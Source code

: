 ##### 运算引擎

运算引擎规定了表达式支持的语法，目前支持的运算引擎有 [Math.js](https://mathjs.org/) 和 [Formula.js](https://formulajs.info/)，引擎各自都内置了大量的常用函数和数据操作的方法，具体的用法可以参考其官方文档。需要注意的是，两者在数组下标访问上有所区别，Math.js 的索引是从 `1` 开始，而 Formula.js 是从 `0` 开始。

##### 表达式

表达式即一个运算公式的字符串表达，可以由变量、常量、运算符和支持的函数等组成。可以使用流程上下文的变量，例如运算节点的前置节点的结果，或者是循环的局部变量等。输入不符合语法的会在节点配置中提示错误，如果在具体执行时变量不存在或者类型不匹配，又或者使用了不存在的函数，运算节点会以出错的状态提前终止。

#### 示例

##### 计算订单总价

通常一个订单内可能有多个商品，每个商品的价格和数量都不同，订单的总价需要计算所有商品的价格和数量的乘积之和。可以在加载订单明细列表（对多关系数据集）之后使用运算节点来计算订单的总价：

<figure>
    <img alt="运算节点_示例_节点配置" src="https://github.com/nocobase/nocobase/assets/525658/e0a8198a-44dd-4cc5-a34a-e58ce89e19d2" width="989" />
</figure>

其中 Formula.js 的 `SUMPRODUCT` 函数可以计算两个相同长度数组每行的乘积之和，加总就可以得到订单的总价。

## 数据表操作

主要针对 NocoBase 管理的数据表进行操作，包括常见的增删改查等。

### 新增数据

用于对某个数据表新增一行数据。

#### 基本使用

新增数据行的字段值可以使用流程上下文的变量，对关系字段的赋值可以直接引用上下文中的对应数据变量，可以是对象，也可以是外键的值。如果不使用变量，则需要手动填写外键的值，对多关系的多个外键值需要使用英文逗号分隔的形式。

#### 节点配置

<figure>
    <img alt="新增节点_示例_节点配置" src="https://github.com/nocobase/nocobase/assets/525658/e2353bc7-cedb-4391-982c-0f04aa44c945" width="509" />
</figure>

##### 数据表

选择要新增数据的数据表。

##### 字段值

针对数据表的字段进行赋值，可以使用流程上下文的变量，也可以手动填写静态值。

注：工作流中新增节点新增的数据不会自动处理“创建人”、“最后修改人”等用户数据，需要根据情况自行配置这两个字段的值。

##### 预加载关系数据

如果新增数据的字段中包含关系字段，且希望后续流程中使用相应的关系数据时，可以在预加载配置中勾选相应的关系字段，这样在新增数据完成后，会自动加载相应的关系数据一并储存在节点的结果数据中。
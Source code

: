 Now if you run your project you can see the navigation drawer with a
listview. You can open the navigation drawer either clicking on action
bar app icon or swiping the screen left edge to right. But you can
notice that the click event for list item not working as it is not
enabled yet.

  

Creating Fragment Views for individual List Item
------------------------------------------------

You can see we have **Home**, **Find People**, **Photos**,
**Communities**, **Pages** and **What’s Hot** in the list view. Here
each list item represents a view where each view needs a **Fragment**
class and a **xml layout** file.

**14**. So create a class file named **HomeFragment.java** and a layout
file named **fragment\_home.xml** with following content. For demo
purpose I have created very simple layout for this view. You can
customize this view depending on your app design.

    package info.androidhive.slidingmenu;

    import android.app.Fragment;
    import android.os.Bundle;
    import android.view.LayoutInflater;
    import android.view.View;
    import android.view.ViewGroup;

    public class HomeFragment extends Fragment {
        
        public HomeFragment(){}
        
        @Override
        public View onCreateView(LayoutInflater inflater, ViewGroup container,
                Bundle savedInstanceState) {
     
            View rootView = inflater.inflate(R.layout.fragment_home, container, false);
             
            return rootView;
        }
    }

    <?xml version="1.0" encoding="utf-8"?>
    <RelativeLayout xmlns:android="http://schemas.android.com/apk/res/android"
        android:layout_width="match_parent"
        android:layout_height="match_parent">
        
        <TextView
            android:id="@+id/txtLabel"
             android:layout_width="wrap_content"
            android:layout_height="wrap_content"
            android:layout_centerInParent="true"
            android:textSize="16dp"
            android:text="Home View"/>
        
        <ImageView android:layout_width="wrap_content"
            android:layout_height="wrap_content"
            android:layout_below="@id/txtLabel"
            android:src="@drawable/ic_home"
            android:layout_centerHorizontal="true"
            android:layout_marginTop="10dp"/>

# [YOUR TASK]
Each line above is to be restated exactly as it stands.

# [TASK ANSWER]
Source code

: ##### 运算引擎

运算引擎规定了表达式支持的语法，目前支持的运算引擎有 [Math.js](https://mathjs.org/) 和 [Formula.js](https://formulajs.info/)，引擎各自都内置了大量的常用函数和数据操作的方法，具体的用法可以参考其官方文档。需要注意的是，两者在数组下标访问上有所区别，Math.js 的索引是从 `1` 开始，而 Formula.js 是从 `0` 开始。

##### 表达式

表达式即一个运算公式的字符串表达，可以由变量、常量、运算符和支持的函数等组成。可以使用流程上下文的变量，例如运算节点的前置节点的结果，或者是循环的局部变量等。输入不符合语法的会在节点配置中提示错误，如果在具体执行时变量不存在或者类型不匹配，又或者使用了不存在的函数，运算节点会以出错的状态提前终止。

#### 示例

##### 计算订单总价

通常一个订单内可能有多个商品，每个商品的价格和数量都不同，订单的总价需要计算所有商品的价格和数量的乘积之和。可以在加载订单明细列表（对多关系数据集）之后使用运算节点来计算订单的总价：

<figure>
    <img alt="运算节点_示例_节点配置" src="https://github.com/nocobase/nocobase/assets/525658/e0a8198a-44dd-4cc5-a34a-e58ce89e19d2" width="989" />
</figure>

其中 Formula.js 的 `SUMPRODUCT` 函数可以计算两个相同长度数组每行的乘积之和，加总就可以得到订单的总价。

## 数据表操作

主要针对 NocoBase 管理的数据表进行操作，包括常见的增删改查等。

### 新增数据

用于对某个数据表新增一行数据。

#### 基本使用

新增数据行的字段值可以使用流程上下文的变量，对关系字段的赋值可以直接引用上下文中的对应数据变量，可以是对象，也可以是外键的值。如果不使用变量，则需要手动填写外键的值，对多关系的多个外键值需要使用英文逗号分隔的形式。

#### 节点配置

<figure>
    <img alt="新增节点_示例_节点配置" src="https://github.com/nocobase/nocobase/assets/525658/e2353bc7-cedb-4391-982c-0f04aa44c945" width="509" />
</figure>

##### 数据表

选择要新增数据的数据表。

##### 字段值

针对数据表的字段进行赋值，可以使用流程上下文的变量，也可以手动填写静态值。

注：工作流中新增节点新增的数据不会自动处理“创建人”、“最后修改人”等用户数据，需要根据情况自行配置这两个字段的值。

##### 预加载关系数据

如果新增数据的字段中包含关系字段，且希望后续流程中使用相应的关系数据时，可以在预加载配置中勾选相应的关系字段，这样在新增数据完成后，会自动加载相应的关系数据一并储存在节点的结果数据中。
Source code

: Now if you run your project you can see the navigation drawer with a
listview. You can open the navigation drawer either clicking on action
bar app icon or swiping the screen left edge to right. But you can
notice that the click event for list item not working as it is not
enabled yet.

  

Creating Fragment Views for individual List Item
------------------------------------------------

You can see we have **Home**, **Find People**, **Photos**,
**Communities**, **Pages** and **What’s Hot** in the list view. Here
each list item represents a view where each view needs a **Fragment**
class and a **xml layout** file.

**14**. So create a class file named **HomeFragment.java** and a layout
file named **fragment\_home.xml** with following content. For demo
purpose I have created very simple layout for this view. You can
customize this view depending on your app design.

    package info.androidhive.slidingmenu;

    import android.app.Fragment;
    import android.os.Bundle;
    import android.view.LayoutInflater;
    import android.view.View;
    import android.view.ViewGroup;

    public class HomeFragment extends Fragment {
        
        public HomeFragment(){}
        
        @Override
        public View onCreateView(LayoutInflater inflater, ViewGroup container,
                Bundle savedInstanceState) {
     
            View rootView = inflater.inflate(R.layout.fragment_home, container, false);
             
            return rootView;
        }
    }

    <?xml version="1.0" encoding="utf-8"?>
    <RelativeLayout xmlns:android="http://schemas.android.com/apk/res/android"
        android:layout_width="match_parent"
        android:layout_height="match_parent">
        
        <TextView
            android:id="@+id/txtLabel"
             android:layout_width="wrap_content"
            android:layout_height="wrap_content"
            android:layout_centerInParent="true"
            android:textSize="16dp"
            android:text="Home View"/>
        
        <ImageView android:layout_width="wrap_content"
            android:layout_height="wrap_content"
            android:layout_below="@id/txtLabel"
            android:src="@drawable/ic_home"
            android:layout_centerHorizontal="true"
            android:layout_marginTop="10dp"/>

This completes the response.